Records from a data source:
☆ ☆ ☆ ☆ ☆
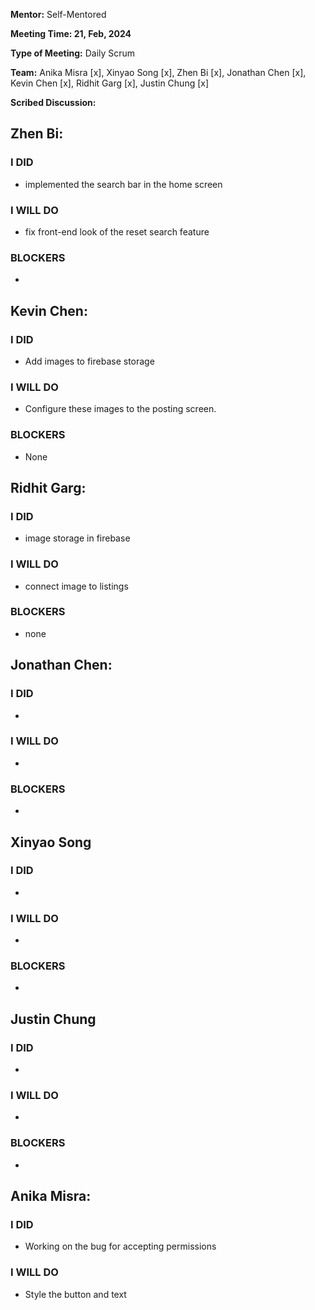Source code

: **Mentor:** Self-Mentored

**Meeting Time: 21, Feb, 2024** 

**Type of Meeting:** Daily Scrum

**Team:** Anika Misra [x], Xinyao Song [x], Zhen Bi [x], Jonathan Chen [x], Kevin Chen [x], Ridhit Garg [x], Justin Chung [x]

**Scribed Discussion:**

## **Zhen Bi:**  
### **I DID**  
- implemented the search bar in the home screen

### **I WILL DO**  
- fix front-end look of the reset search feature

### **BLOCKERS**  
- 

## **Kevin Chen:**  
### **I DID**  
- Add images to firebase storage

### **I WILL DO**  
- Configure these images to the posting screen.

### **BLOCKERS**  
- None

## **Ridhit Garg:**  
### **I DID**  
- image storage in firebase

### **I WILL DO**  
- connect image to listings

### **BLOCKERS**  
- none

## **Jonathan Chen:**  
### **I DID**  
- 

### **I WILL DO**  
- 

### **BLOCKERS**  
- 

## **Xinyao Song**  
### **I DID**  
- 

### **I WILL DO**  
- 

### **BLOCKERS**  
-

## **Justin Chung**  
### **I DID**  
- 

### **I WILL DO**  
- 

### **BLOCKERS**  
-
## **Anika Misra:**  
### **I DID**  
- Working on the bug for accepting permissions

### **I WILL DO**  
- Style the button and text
☆ ☆ ☆ ☆ ☆
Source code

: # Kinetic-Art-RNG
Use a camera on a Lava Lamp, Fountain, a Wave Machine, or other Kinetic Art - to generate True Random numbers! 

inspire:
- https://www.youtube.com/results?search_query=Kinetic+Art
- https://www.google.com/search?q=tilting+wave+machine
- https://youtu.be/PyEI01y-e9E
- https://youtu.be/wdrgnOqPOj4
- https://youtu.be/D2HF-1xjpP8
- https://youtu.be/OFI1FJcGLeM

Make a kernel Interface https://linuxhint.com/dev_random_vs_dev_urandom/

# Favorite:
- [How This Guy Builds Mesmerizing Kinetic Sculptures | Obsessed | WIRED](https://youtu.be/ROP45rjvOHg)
☆ ☆ ☆ ☆ ☆
(How to complete this task)
If a line of the entries above includes the word "Justin", count it; then state the total and nothing else.

(Answer below)
2